[Start of Attachment]
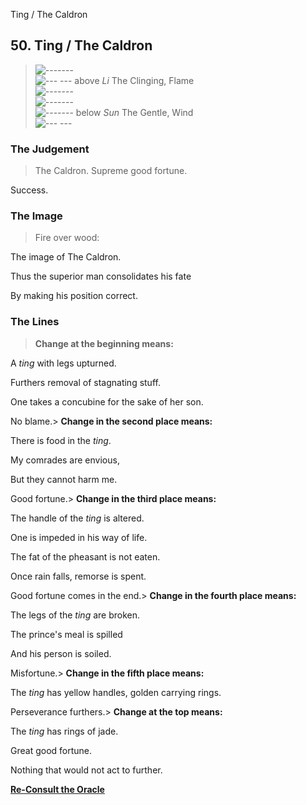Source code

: Ting / The Caldron
## 50. Ting / The Caldron
> ![-------](../images/yangU.gif)   
> ![--- ---](../images/yinU.gif) above _Li_ The Clinging, Flame  
> ![-------](../images/yangU.gif)   
> ![-------](../images/yangU.gif)   
> ![-------](../images/yangU.gif) below _Sun_ The Gentle, Wind  
> ![--- ---](../images/yinU.gif)
### The Judgement
> The Caldron. Supreme good fortune.  
>  Success.
### The Image
> Fire over wood:  
>  The image of The Caldron.  
>  Thus the superior man consolidates his fate  
>  By making his position correct.
### The Lines
> **Change at the beginning means:**  
>  A _ting_ with legs upturned.  
>  Furthers removal of stagnating stuff.  
>  One takes a concubine for the sake of her son.  
>  No blame.> **Change in the second place means:**  
>  There is food in the _ting_.  
>  My comrades are envious,  
>  But they cannot harm me.  
>  Good fortune.> **Change in the third place means:**  
>  The handle of the _ting_ is altered.  
>  One is impeded in his way of life.  
>  The fat of the pheasant is not eaten.  
>  Once rain falls, remorse is spent.  
>  Good fortune comes in the end.> **Change in the fourth place means:**  
>  The legs of the _ting_ are broken.  
>  The prince's meal is spilled  
>  And his person is soiled.  
>  Misfortune.> **Change in the fifth place means:**  
>  The _ting_ has yellow handles, golden carrying rings.  
>  Perseverance furthers.> **Change at the top means:**  
>  The _ting_ has rings of jade.  
>  Great good fortune.  
>  Nothing that would not act to further.

**[Re-Consult the Oracle](../index.html)**

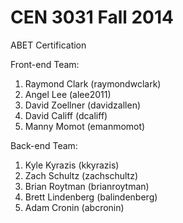 CEN 3031 Fall 2014
==================
ABET Certification

Front-end Team:

1. Raymond Clark (raymondwclark)
2. Angel Lee (alee2011)
3. David Zoellner (davidzallen)
4. David Califf (dcaliff)
5. Manny Momot (emanmomot)

Back-end Team:

1. Kyle Kyrazis (kkyrazis)
2. Zach Schultz (zachschultz)
3. Brian Roytman (brianroytman)
4. Brett Lindenberg (balindenberg)
5. Adam Cronin (abcronin)
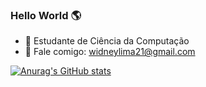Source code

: ### Hello World 🌎

- 🔭 Estudante de Ciência da Computação
- 🌱 Fale comigo: widneylima21@gmail.com
 
[![Anurag's GitHub stats](https://github-readme-stats.vercel.app/api?username=widneyl&show_icons=true)](https://github.com/anuraghazra/github-readme-stats)
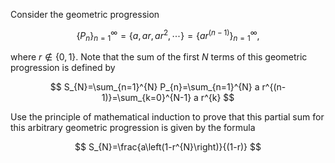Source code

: Consider the geometric progression

$$
\left\{P_{n}\right\}_{n=1}^{\infty}=\left\{a, a r, a r^{2}, \cdots\right\}=\left\{a r^{(n-1)}\right\}_{n=1}^{\infty},
$$

where $r \notin\{0,1\}$. Note that the sum of the first $N$ terms of this geometric progression is defined by

$$
S_{N}=\sum_{n=1}^{N} P_{n}=\sum_{n=1}^{N} a r^{(n-1)}=\sum_{k=0}^{N-1} a r^{k}
$$

Use the principle of mathematical induction to prove that this partial sum for this arbitrary geometric progression is given by the formula

$$
S_{N}=\frac{a\left(1-r^{N}\right)}{(1-r)}
$$
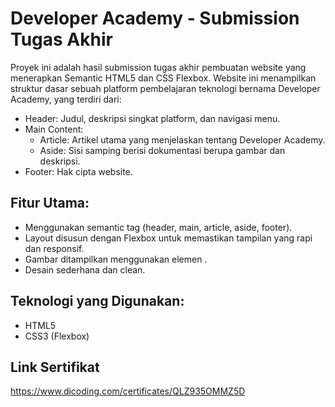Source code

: # Developer Academy - Submission Tugas Akhir

Proyek ini adalah hasil submission tugas akhir pembuatan website yang menerapkan Semantic HTML5 dan CSS Flexbox. Website ini menampilkan struktur dasar sebuah platform pembelajaran teknologi bernama Developer Academy, yang terdiri dari:

- Header: Judul, deskripsi singkat platform, dan navigasi menu.
- Main Content:
  - Article: Artikel utama yang menjelaskan tentang Developer Academy.
  - Aside: Sisi samping berisi dokumentasi berupa gambar dan deskripsi.
- Footer: Hak cipta website.

## Fitur Utama:
- Menggunakan semantic tag (header, main, article, aside, footer).
- Layout disusun dengan Flexbox untuk memastikan tampilan yang rapi dan responsif.
- Gambar ditampilkan menggunakan elemen <img>.
- Desain sederhana dan clean.

## Teknologi yang Digunakan:
- HTML5
- CSS3 (Flexbox)

## Link Sertifikat
https://www.dicoding.com/certificates/QLZ935OMMZ5D


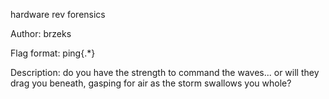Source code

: hardware rev forensics

Author: brzeks

Flag format: ping{.*}

Description: do you have the strength to command the waves... or will they drag you beneath, gasping for air as the storm swallows you whole?
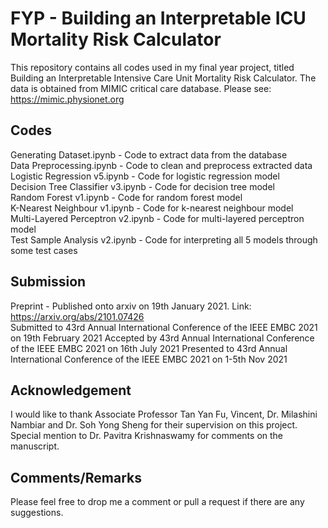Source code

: # FYP - Building an Interpretable ICU Mortality Risk Calculator
This repository contains all codes used in my final year project, titled Building an Interpretable Intensive Care Unit Mortality Risk Calculator.
The data is obtained from MIMIC critical care database. Please see: https://mimic.physionet.org

## Codes
Generating Dataset.ipynb - Code to extract data from the database  
Data Preprocessing.ipynb - Code to clean and preprocess extracted data  
Logistic Regression v5.ipynb - Code for logistic regression model  
Decision Tree Classifier v3.ipynb - Code for decision tree model  
Random Forest v1.ipynb - Code for random forest model  
K-Nearest Neighbour v1.ipynb - Code for k-nearest neighbour model  
Multi-Layered Perceptron v2.ipynb - Code for multi-layered perceptron model  
Test Sample Analysis v2.ipynb - Code for interpreting all 5 models through some test cases

## Submission
Preprint - Published onto arxiv on 19th January 2021. Link: https://arxiv.org/abs/2101.07426  
Submitted to 43rd Annual International Conference of the IEEE EMBC 2021 on 19th February 2021
Accepted by 43rd Annual International Conference of the IEEE EMBC 2021 on 16th July 2021
Presented to 43rd Annual International Conference of the IEEE EMBC 2021 on 1-5th Nov 2021

## Acknowledgement
I would like to thank Associate Professor Tan Yan Fu, Vincent, Dr. Milashini Nambiar and Dr. Soh Yong Sheng for their supervision on this project. Special mention to Dr. Pavitra Krishnaswamy for comments on the manuscript.

## Comments/Remarks
Please feel free to drop me a comment or pull a request if there are any suggestions.
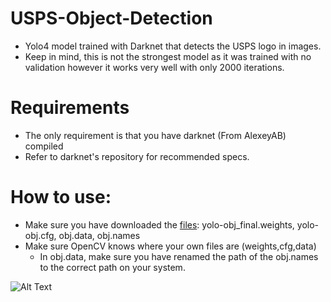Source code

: # USPS-Object-Detection
* Yolo4 model trained with Darknet that detects the USPS logo in images. 
* Keep in mind, this is not the strongest model as it was trained with no validation however it works very well with only 2000 iterations.

# Requirements
* The only requirement is that you have darknet (From AlexeyAB) compiled
* Refer to darknet's repository for recommended specs.
# How to use:
* Make sure you have downloaded the [files](https://drive.google.com/drive/folders/1e1wAt8KT7OssTvF09YhJNGCRS4mwyoXu?usp=sharing): yolo-obj_final.weights, yolo-obj.cfg, obj.data, obj.names
* Make sure OpenCV knows where your own files are (weights,cfg,data) 
  * In obj.data, make sure you have renamed the path of the obj.names to the correct path on your system.


![Alt Text](https://thumbs.gfycat.com/ElderlyBleakDoctorfish-size_restricted.gif)

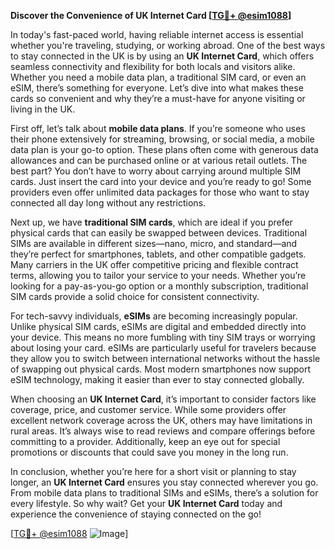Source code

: **Discover the Convenience of UK Internet Card [[TG💪+ @esim1088](https://t.me/s/esim1088)]**

In today's fast-paced world, having reliable internet access is essential whether you're traveling, studying, or working abroad. One of the best ways to stay connected in the UK is by using an **UK Internet Card**, which offers seamless connectivity and flexibility for both locals and visitors alike. Whether you need a mobile data plan, a traditional SIM card, or even an eSIM, there’s something for everyone. Let’s dive into what makes these cards so convenient and why they’re a must-have for anyone visiting or living in the UK.

First off, let’s talk about **mobile data plans**. If you’re someone who uses their phone extensively for streaming, browsing, or social media, a mobile data plan is your go-to option. These plans often come with generous data allowances and can be purchased online or at various retail outlets. The best part? You don’t have to worry about carrying around multiple SIM cards. Just insert the card into your device and you’re ready to go! Some providers even offer unlimited data packages for those who want to stay connected all day long without any restrictions.

Next up, we have **traditional SIM cards**, which are ideal if you prefer physical cards that can easily be swapped between devices. Traditional SIMs are available in different sizes—nano, micro, and standard—and they’re perfect for smartphones, tablets, and other compatible gadgets. Many carriers in the UK offer competitive pricing and flexible contract terms, allowing you to tailor your service to your needs. Whether you’re looking for a pay-as-you-go option or a monthly subscription, traditional SIM cards provide a solid choice for consistent connectivity.

For tech-savvy individuals, **eSIMs** are becoming increasingly popular. Unlike physical SIM cards, eSIMs are digital and embedded directly into your device. This means no more fumbling with tiny SIM trays or worrying about losing your card. eSIMs are particularly useful for travelers because they allow you to switch between international networks without the hassle of swapping out physical cards. Most modern smartphones now support eSIM technology, making it easier than ever to stay connected globally.

When choosing an **UK Internet Card**, it’s important to consider factors like coverage, price, and customer service. While some providers offer excellent network coverage across the UK, others may have limitations in rural areas. It’s always wise to read reviews and compare offerings before committing to a provider. Additionally, keep an eye out for special promotions or discounts that could save you money in the long run.

In conclusion, whether you’re here for a short visit or planning to stay longer, an **UK Internet Card** ensures you stay connected wherever you go. From mobile data plans to traditional SIMs and eSIMs, there’s a solution for every lifestyle. So why wait? Get your **UK Internet Card** today and experience the convenience of staying connected on the go! 

[[TG💪+ @esim1088](https://t.me/s/esim1088) ![Image](https://i.postimg.cc/Y0z9fWf4/image.png)]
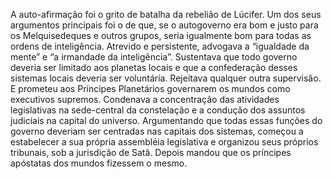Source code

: ﻿A auto-afirmação foi o grito de batalha da rebelião de Lúcifer. Um dos seus argumentos principais foi o de que, se o autogoverno era bom e justo para os Melquisedeques e outros grupos, seria igualmente bom para todas as ordens de inteligência. Atrevido e persistente, advogava a “igualdade da mente” e “a irmandade da inteligência”. Sustentava que todo governo deveria ser limitado aos planetas locais e que a confederação desses sistemas locais deveria ser voluntária. Rejeitava qualquer outra supervisão. E prometeu aos Príncipes Planetários governarem os mundos como executivos supremos. Condenava a concentração das atividades legislativas na sede-central da constelação e a condução dos assuntos judiciais na capital do universo. Argumentando que todas essas funções do governo deveriam ser centradas nas capitais dos sistemas, começou a estabelecer a sua própria assembléia legislativa e organizou seus próprios tribunais, sob a jurisdição de Satã. Depois mandou que os príncipes apóstatas dos mundos fizessem o mesmo.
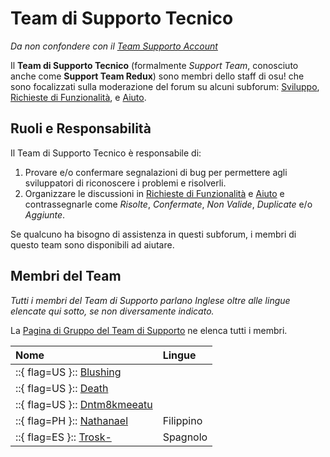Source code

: # Team di Supporto Tecnico

*Da non confondere con il [Team Supporto Account](/wiki/People/Account_support_team)*

Il **Team di Supporto Tecnico** (formalmente *Support Team*, conosciuto anche come **Support Team Redux**) sono membri dello staff di osu! che sono focalizzati sulla moderazione del forum su alcuni subforum: [Sviluppo](https://osu.ppy.sh/community/forums/2), [Richieste di Funzionalità](https://osu.ppy.sh/community/forums/4), e [Aiuto](https://osu.ppy.sh/community/forums/5).

## Ruoli e Responsabilità

Il Team di Supporto Tecnico è responsabile di:

1. Provare e/o confermare segnalazioni di bug per permettere agli sviluppatori di riconoscere i problemi e risolverli.
2. Organizzare le discussioni in [Richieste di Funzionalità](https://osu.ppy.sh/community/forums/4) e [Aiuto](https://osu.ppy.sh/community/forums/5) e contrassegnarle come *Risolte*, *Confermate*, *Non Valide*, *Duplicate* e/o *Aggiunte*.

Se qualcuno ha bisogno di assistenza in questi subforum, i membri di questo team sono disponibili ad aiutare.

## Membri del Team

*Tutti i membri del Team di Supporto parlano Inglese oltre alle lingue elencate qui sotto, se non diversamente indicato.*

La [Pagina di Gruppo del Team di Supporto](https://osu.ppy.sh/groups/22) ne elenca tutti i membri.

<!-- NOTE FOR TRANSLATORS: Translating this section is different from other parts of the osu! wiki. See https://github.com/ppy/osu-wiki/blob/master/meta/group-info/TRANSLATING.md#group-articles. -->

| Nome | Lingue |
| :-- | :-- |
| ::{ flag=US }:: [Blushing](https://osu.ppy.sh/users/5927823) |  |
| ::{ flag=US }:: [Death](https://osu.ppy.sh/users/3242450) |  |
| ::{ flag=US }:: [Dntm8kmeeatu](https://osu.ppy.sh/users/5428812) |  |
| ::{ flag=PH }:: [Nathanael](https://osu.ppy.sh/users/2295078) | Filippino |
| ::{ flag=ES }:: [Trosk-](https://osu.ppy.sh/users/3469385) | Spagnolo |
[End of Attachment]
> What to work on
Take the material above from the line containing "1. Raymond Clark (raymondwclark)" up to and including the line containing "Hello World 🌎" and retype it exactly, without any pictures.

> Task response
1. Raymond Clark (raymondwclark)
2. Angel Lee (alee2011)
3. David Zoellner (davidzallen)
4. David Califf (dcaliff)
5. Manny Momot (emanmomot)

Back-end Team:

1. Kyle Kyrazis (kkyrazis)
2. Zach Schultz (zachschultz)
3. Brian Roytman (brianroytman)
4. Brett Lindenberg (balindenberg)
5. Adam Cronin (abcronin)
Source code

: ### Hello World 🌎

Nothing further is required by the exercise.